I guess I’ll give it a try.

Thanks,

2014年9月1日月曜日 10時59分13秒 UTC+9 Kyle Anderson:

···

Sounds too complicated for my tastes, but it could work. I think there
is some serious race conditions in there.
(It sounds like this special pruning handler would happen on the
keepalive and have to activate at the warning threshold? Otherwise if
it activates on the crit threshold, alerts would have already been
sent?)

Why not just make the sensu servers in D and C ping the A and B vpn endpoints?
If the A-C link goes down, D will alert because it is watching the
endpoint (not because clients were registered with it)
C may alert also if the network issues is not more widespread, the two
alerts isn’t that much of a flood considering it gives you the benefit
of simple to understand monitoring?

Sensu is great in that it is very flexible, but setting up complicated
cluster topologies should be discouraged if you ask me. Distributed
systems are hard, split brains suck, redis doesn’t tolerate it well,
and nobody likes alert floods.

Go forth and pick a path. Maybe blog about it for others to learn from
your experience?

On Sun, Aug 31, 2014 at 6:04 PM, Mitsutoshi Aoe ma...@foldr.in wrote:

Having local clusters in A and B makes sense.

Regarding the negative check dependencies, yes, I have to admit
that they are confusing.

I’d like to accomplish two things here:

  1. No alert floods in case of a sensu server or VPN failure
  2. Highly available monitoring for C and D which is robust even if
    a sensu server or a VPN link is down

The fixed topology like { C => A, D => B } is sufficient for 1 but
that doesn’t help the item 2 because if the A<->C link is down
we can’t tell if the servers in C are working fine.

I’m now thinking it might be possible to imitate what the ec2_node
handler in sensu-community-plugins does instead of the negative
check dependencies. For simplicity, we’ll focus on C => A here.

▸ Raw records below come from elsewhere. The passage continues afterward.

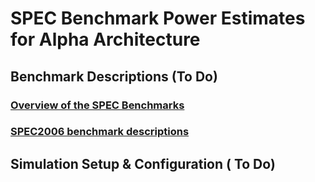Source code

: # SPEC Benchmark Power Estimates for Alpha Architecture
## Benchmark Descriptions (To Do)
### [Overview of the SPEC Benchmarks](http://jimgray.azurewebsites.net/benchmarkhandbook/chapter9.pdf)
### [SPEC2006 benchmark descriptions](https://www.spec.org/cpu2006/CINT2006/)
## Simulation Setup & Configuration ( To Do)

  • Set up a load balancer in C
    • We can use LVS for example
    • The real servers are the RabbitMQ instances in A and B
    • The scheduling algorithm should probably be sh (source hash)
    • We can set up two balancers with VRRP for availability
  • All clients in C post the results to the virtual IP provided by the load
    balancers.
  • If the A-C link is down, LVS removes the RabbitMQ instances in A
    from the list of real servers. Therefore all results from C will goes to
    the RabbitMQ in B.
  • After keepalive threshold time has passed, the sensu server in A
    realizes it hasn’t received anything from the servers in C, then it runs
    keepalive handlers.

I think we could make a new handler for the last step. The handler
searches for the stale client in the sensu server in B through sensu
API. If the client exists in the sensu server in B, it removes the client
from the sensu server in A. Otherwise it’s actually outage. The sensu
server in A sends an alert.

This might sound complicated but the implementation shouldn’t be
that difficult. It would be great if sensu-client could have a list of
RabbitMQ addresses and try next one automatically if failed.
This way we wouldn’t need to set up the load balancers at all.

What do you think?

Thanks,

2014年8月30日土曜日 0時01分57秒 UTC+9 Kyle Anderson:

I still recommend local sensu clusters in A and B (I recommend
building for 3 in a quorum) so that no one sensu server makes an
outage.

I think the negative check dependency is… a strange artifact and will
lead to confusion. I would KISS.

You can still achieve what you want by having a simple topology (c=>a,
d=>b, single registration) but just have A and B just ping the vpn
endpoints of C and D. (and make D a dependency of C’s ping, so you
only get one alert)
But having C and D clients register with A and B as a cluster will be
pain. Any network instability will lead to massive split brains.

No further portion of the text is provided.